Photo: Helvecio De-Polli collects a gas sample for measurement of greenhouse gas emissions. Link to photo information
Brazilian soil scientist Helvecio De-Polli collects a gas sample for measurement of greenhouse gas emissions from a long-term soil-management plot at the ARS Beltsville (Md.) Agricultural Research Center. Click the image for more information about it.

Capturing Carbon a Key Benefit of No-Till Soil Management

By Sharon Durham
April 13, 2005

No-till soil management can play an important role in keeping carbon in the soil, rather than allowing it to escape into the atmosphere as carbon dioxide, according to a cooperative study by Agricultural Research Service (ARS) and Brazilian scientists at Beltsville, Md.

Capturing carbon and other substances in the soil keeps them from contributing to "global warming" as greenhouse gases.

Brazilian scientist Helvecio De-Polli worked on the study from 2002-2004 with ARS soil scientist Gregory McCarty and others at ARS' Environmental Quality Laboratory (EQL) in Beltsville. De-Polli works for the Brazilian Ministry of Agriculture, Livestock and Food Supply's Empresa Brasileira de Pesquisa Agropecuaria (Embrapa).
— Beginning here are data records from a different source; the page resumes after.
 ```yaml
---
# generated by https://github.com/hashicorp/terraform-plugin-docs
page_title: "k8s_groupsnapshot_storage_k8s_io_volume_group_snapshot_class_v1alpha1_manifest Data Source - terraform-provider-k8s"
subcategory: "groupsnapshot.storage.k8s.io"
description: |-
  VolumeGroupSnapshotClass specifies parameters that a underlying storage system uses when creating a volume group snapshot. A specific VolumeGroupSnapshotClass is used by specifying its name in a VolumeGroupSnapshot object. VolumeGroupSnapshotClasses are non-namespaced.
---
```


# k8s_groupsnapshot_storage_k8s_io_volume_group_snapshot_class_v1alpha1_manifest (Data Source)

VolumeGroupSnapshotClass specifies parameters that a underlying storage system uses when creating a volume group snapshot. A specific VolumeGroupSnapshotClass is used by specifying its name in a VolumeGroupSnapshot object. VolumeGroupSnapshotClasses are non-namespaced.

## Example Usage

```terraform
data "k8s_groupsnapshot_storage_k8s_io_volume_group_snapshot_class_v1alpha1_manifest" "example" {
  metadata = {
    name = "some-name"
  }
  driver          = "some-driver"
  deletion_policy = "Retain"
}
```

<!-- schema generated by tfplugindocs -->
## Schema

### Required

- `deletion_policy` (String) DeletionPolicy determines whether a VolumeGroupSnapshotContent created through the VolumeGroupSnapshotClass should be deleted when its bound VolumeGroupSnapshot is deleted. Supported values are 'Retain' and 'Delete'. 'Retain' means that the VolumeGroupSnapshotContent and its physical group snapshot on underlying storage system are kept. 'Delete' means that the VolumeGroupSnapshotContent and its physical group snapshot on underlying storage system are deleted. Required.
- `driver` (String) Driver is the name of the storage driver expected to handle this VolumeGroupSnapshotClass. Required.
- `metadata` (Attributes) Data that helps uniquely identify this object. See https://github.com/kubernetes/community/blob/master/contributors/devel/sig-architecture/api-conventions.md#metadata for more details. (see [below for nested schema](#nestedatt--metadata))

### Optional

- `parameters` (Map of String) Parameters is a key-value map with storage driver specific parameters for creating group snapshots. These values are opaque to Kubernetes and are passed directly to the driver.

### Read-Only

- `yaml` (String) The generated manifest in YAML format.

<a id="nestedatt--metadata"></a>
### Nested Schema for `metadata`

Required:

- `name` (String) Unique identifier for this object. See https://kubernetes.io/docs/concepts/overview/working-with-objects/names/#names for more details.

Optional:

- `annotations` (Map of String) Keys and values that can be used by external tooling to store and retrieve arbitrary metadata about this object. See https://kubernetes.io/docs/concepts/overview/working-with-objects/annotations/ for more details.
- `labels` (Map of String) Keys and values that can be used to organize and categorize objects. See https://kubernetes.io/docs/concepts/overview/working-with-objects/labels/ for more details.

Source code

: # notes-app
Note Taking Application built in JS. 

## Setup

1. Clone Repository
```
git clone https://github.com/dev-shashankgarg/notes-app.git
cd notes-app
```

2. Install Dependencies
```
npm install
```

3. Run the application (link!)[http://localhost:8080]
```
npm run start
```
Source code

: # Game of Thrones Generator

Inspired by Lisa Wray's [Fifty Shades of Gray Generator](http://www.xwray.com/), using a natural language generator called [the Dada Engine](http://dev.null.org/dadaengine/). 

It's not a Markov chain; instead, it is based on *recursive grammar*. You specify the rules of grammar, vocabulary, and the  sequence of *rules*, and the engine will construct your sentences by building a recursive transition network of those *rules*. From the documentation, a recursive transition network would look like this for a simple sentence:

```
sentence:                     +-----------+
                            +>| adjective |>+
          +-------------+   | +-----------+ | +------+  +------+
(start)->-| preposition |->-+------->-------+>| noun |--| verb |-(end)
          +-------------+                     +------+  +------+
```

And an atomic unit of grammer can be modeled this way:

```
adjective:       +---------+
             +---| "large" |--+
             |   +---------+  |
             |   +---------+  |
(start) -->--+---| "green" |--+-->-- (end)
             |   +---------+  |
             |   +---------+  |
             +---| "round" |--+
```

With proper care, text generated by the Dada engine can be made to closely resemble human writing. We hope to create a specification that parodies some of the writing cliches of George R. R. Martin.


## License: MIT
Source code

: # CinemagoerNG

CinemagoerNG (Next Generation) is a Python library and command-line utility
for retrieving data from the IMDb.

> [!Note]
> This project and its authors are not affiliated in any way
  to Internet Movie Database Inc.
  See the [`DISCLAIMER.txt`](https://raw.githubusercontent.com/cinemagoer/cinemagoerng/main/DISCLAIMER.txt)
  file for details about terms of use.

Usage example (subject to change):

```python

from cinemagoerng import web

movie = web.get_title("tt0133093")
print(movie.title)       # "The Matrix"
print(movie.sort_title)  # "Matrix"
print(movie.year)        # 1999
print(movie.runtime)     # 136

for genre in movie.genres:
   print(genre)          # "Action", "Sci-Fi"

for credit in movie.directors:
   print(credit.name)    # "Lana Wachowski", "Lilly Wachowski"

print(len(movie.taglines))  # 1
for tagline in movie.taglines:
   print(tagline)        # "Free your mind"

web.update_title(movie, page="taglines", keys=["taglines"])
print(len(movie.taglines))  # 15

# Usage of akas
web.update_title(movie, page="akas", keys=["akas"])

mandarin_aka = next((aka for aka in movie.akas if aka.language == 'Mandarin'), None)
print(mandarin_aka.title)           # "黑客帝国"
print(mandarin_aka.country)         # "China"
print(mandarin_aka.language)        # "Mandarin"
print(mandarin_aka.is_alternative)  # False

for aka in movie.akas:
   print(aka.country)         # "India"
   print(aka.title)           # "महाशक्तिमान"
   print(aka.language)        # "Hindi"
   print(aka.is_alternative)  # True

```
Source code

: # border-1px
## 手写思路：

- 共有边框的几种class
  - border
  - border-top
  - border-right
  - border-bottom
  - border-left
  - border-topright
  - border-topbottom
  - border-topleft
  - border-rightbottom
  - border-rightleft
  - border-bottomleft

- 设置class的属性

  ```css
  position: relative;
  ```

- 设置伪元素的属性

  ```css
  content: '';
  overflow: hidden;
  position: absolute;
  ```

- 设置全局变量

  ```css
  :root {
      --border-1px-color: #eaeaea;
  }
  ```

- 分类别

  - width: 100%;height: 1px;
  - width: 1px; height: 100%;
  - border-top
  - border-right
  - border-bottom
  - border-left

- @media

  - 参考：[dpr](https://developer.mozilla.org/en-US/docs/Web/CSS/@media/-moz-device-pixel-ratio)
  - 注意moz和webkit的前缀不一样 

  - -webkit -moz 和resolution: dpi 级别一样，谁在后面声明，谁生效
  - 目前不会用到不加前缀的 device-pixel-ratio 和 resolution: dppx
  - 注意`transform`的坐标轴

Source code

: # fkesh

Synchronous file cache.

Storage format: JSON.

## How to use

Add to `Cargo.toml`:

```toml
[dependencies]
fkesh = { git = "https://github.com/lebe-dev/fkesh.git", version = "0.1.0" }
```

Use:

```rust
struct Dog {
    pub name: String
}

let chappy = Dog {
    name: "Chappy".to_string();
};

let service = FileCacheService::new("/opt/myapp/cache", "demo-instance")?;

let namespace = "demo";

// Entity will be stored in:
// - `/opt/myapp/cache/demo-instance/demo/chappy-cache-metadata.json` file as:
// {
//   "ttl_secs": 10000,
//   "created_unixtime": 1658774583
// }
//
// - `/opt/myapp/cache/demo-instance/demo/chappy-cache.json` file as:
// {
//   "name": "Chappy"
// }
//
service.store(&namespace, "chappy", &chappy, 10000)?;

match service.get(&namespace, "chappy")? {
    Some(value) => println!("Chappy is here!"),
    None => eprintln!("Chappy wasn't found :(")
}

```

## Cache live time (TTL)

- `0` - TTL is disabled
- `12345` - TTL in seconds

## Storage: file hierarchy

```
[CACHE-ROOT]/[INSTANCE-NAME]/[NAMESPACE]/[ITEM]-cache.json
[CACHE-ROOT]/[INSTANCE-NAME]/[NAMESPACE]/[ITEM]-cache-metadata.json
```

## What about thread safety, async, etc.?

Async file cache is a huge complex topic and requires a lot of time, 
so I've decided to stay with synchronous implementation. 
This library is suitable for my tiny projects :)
The soil carbon study was done at a field site where researchers had conducted a 10-year tillage experiment comparing no-till farming with cultivation by plowing. Soil microbial biomass and carbon stocks stored in the soil were measured at the end of the 10-year period. Also, emissions of methane, carbon dioxide and nitrous oxide from the soil were monitored for an entire year. These three are the most important "greenhouse gases" exchanged between agricultural systems and the atmosphere.

Microbes are responsible for processes in the soil that produce these gases. A complete understanding of greenhouse gas emissions is important to development of methods to capture soil carbon, according to De-Polli.

His work shows that no-till farming can play a positive role in mitigating greenhouse gases by capturing carbon that's stored in the soil in plant tissues which remain in the field after the crop is harvested.

Read more about this research in the April issue of Agricultural Research magazine.

ARS is the U.S. Department of Agriculture's chief scientific research agency.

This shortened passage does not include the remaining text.